#### Source data:

◆ ◆ ◆ ◆

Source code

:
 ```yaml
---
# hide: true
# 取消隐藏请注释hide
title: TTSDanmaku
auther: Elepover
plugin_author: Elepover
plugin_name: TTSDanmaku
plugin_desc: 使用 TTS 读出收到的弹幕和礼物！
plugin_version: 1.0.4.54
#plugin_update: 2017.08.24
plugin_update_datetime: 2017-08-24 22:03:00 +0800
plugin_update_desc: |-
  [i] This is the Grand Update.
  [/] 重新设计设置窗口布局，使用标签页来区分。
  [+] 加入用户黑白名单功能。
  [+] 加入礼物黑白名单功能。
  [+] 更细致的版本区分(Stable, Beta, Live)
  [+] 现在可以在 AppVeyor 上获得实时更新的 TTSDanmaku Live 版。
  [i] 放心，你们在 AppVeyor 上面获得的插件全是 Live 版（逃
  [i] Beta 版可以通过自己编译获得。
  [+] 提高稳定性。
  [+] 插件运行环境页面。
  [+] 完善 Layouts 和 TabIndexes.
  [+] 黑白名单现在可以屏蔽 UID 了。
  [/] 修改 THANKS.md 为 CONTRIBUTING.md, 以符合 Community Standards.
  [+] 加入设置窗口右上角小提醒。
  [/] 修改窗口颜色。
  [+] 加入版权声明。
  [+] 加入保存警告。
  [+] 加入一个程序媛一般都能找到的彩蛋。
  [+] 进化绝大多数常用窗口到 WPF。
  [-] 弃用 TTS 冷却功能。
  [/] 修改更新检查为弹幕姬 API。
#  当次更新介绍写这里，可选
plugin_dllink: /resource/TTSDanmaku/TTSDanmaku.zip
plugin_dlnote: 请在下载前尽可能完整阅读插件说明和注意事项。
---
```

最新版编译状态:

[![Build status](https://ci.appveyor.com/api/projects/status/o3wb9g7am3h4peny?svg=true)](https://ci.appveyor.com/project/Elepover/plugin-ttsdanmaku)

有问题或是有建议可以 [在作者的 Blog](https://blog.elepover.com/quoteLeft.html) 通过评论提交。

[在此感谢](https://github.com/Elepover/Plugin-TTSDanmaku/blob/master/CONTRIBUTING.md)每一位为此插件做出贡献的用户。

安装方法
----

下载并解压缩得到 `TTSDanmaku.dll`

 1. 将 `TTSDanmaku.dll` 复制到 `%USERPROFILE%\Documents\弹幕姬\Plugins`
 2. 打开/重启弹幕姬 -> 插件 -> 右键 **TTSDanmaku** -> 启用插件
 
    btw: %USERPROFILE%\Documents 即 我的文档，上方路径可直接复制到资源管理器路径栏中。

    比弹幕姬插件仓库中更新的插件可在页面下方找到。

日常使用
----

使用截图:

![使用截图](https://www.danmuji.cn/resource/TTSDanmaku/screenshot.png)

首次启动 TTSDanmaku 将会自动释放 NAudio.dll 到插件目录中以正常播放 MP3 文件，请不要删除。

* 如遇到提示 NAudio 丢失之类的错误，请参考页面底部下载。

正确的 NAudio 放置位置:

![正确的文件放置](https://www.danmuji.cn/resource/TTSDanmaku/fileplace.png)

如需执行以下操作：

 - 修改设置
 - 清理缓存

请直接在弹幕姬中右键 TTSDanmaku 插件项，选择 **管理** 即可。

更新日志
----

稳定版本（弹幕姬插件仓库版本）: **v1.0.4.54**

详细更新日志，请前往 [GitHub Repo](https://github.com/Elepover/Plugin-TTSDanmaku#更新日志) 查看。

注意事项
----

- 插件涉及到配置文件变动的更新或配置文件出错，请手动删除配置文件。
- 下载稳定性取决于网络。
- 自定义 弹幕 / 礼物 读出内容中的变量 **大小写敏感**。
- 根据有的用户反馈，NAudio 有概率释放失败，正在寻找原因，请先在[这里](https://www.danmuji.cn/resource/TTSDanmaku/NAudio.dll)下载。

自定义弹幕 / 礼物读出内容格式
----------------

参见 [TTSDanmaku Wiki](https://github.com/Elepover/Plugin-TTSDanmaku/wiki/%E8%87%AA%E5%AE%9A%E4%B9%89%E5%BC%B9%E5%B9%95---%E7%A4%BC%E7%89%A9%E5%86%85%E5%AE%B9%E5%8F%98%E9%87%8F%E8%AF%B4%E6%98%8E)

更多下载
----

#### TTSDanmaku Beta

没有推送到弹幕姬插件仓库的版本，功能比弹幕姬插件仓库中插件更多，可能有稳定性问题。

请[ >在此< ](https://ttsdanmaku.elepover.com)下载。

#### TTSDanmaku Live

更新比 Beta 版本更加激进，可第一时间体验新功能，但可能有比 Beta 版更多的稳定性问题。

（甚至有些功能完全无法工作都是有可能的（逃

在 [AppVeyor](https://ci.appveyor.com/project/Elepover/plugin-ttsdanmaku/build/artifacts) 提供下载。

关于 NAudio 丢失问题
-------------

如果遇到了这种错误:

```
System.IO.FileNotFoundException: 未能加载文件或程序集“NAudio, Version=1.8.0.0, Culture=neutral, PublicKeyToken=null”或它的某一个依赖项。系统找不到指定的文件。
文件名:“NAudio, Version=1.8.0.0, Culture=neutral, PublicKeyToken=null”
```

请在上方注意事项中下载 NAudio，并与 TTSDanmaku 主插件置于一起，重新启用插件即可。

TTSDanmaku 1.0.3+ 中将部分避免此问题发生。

◆ ◆ ◆ ◆

Would it be possible to set down the full listing again, character for character?

Source code

:
 ```yaml
---
# hide: true
# 取消隐藏请注释hide
title: TTSDanmaku
auther: Elepover
plugin_author: Elepover
plugin_name: TTSDanmaku
plugin_desc: 使用 TTS 读出收到的弹幕和礼物！
plugin_version: 1.0.4.54
#plugin_update: 2017.08.24
plugin_update_datetime: 2017-08-24 22:03:00 +0800
plugin_update_desc: |-
  [i] This is the Grand Update.
  [/] 重新设计设置窗口布局，使用标签页来区分。
  [+] 加入用户黑白名单功能。
  [+] 加入礼物黑白名单功能。
  [+] 更细致的版本区分(Stable, Beta, Live)
  [+] 现在可以在 AppVeyor 上获得实时更新的 TTSDanmaku Live 版。
  [i] 放心，你们在 AppVeyor 上面获得的插件全是 Live 版（逃
  [i] Beta 版可以通过自己编译获得。
  [+] 提高稳定性。
  [+] 插件运行环境页面。
  [+] 完善 Layouts 和 TabIndexes.
  [+] 黑白名单现在可以屏蔽 UID 了。
  [/] 修改 THANKS.md 为 CONTRIBUTING.md, 以符合 Community Standards.
  [+] 加入设置窗口右上角小提醒。
  [/] 修改窗口颜色。
  [+] 加入版权声明。
  [+] 加入保存警告。
  [+] 加入一个程序媛一般都能找到的彩蛋。
  [+] 进化绝大多数常用窗口到 WPF。
  [-] 弃用 TTS 冷却功能。
  [/] 修改更新检查为弹幕姬 API。
#  当次更新介绍写这里，可选
plugin_dllink: /resource/TTSDanmaku/TTSDanmaku.zip
plugin_dlnote: 请在下载前尽可能完整阅读插件说明和注意事项。
---
```

最新版编译状态:

[![Build status](https://ci.appveyor.com/api/projects/status/o3wb9g7am3h4peny?svg=true)](https://ci.appveyor.com/project/Elepover/plugin-ttsdanmaku)

有问题或是有建议可以 [在作者的 Blog](https://blog.elepover.com/quoteLeft.html) 通过评论提交。

[在此感谢](https://github.com/Elepover/Plugin-TTSDanmaku/blob/master/CONTRIBUTING.md)每一位为此插件做出贡献的用户。

安装方法
----

下载并解压缩得到 `TTSDanmaku.dll`

 1. 将 `TTSDanmaku.dll` 复制到 `%USERPROFILE%\Documents\弹幕姬\Plugins`
 2. 打开/重启弹幕姬 -> 插件 -> 右键 **TTSDanmaku** -> 启用插件
 
    btw: %USERPROFILE%\Documents 即 我的文档，上方路径可直接复制到资源管理器路径栏中。

    比弹幕姬插件仓库中更新的插件可在页面下方找到。

日常使用
----

使用截图:

![使用截图](https://www.danmuji.cn/resource/TTSDanmaku/screenshot.png)

首次启动 TTSDanmaku 将会自动释放 NAudio.dll 到插件目录中以正常播放 MP3 文件，请不要删除。

* 如遇到提示 NAudio 丢失之类的错误，请参考页面底部下载。

正确的 NAudio 放置位置:

![正确的文件放置](https://www.danmuji.cn/resource/TTSDanmaku/fileplace.png)

如需执行以下操作：

 - 修改设置
 - 清理缓存

请直接在弹幕姬中右键 TTSDanmaku 插件项，选择 **管理** 即可。

更新日志
----

稳定版本（弹幕姬插件仓库版本）: **v1.0.4.54**

详细更新日志，请前往 [GitHub Repo](https://github.com/Elepover/Plugin-TTSDanmaku#更新日志) 查看。

注意事项
----

- 插件涉及到配置文件变动的更新或配置文件出错，请手动删除配置文件。
- 下载稳定性取决于网络。
- 自定义 弹幕 / 礼物 读出内容中的变量 **大小写敏感**。
- 根据有的用户反馈，NAudio 有概率释放失败，正在寻找原因，请先在[这里](https://www.danmuji.cn/resource/TTSDanmaku/NAudio.dll)下载。

自定义弹幕 / 礼物读出内容格式
----------------

参见 [TTSDanmaku Wiki](https://github.com/Elepover/Plugin-TTSDanmaku/wiki/%E8%87%AA%E5%AE%9A%E4%B9%89%E5%BC%B9%E5%B9%95---%E7%A4%BC%E7%89%A9%E5%86%85%E5%AE%B9%E5%8F%98%E9%87%8F%E8%AF%B4%E6%98%8E)

更多下载
----

#### TTSDanmaku Beta

没有推送到弹幕姬插件仓库的版本，功能比弹幕姬插件仓库中插件更多，可能有稳定性问题。

请[ >在此< ](https://ttsdanmaku.elepover.com)下载。

#### TTSDanmaku Live

更新比 Beta 版本更加激进，可第一时间体验新功能，但可能有比 Beta 版更多的稳定性问题。

（甚至有些功能完全无法工作都是有可能的（逃

在 [AppVeyor](https://ci.appveyor.com/project/Elepover/plugin-ttsdanmaku/build/artifacts) 提供下载。

关于 NAudio 丢失问题
-------------

如果遇到了这种错误:

```
System.IO.FileNotFoundException: 未能加载文件或程序集“NAudio, Version=1.8.0.0, Culture=neutral, PublicKeyToken=null”或它的某一个依赖项。系统找不到指定的文件。
文件名:“NAudio, Version=1.8.0.0, Culture=neutral, PublicKeyToken=null”
```

请在上方注意事项中下载 NAudio，并与 TTSDanmaku 主插件置于一起，重新启用插件即可。

TTSDanmaku 1.0.3+ 中将部分避免此问题发生。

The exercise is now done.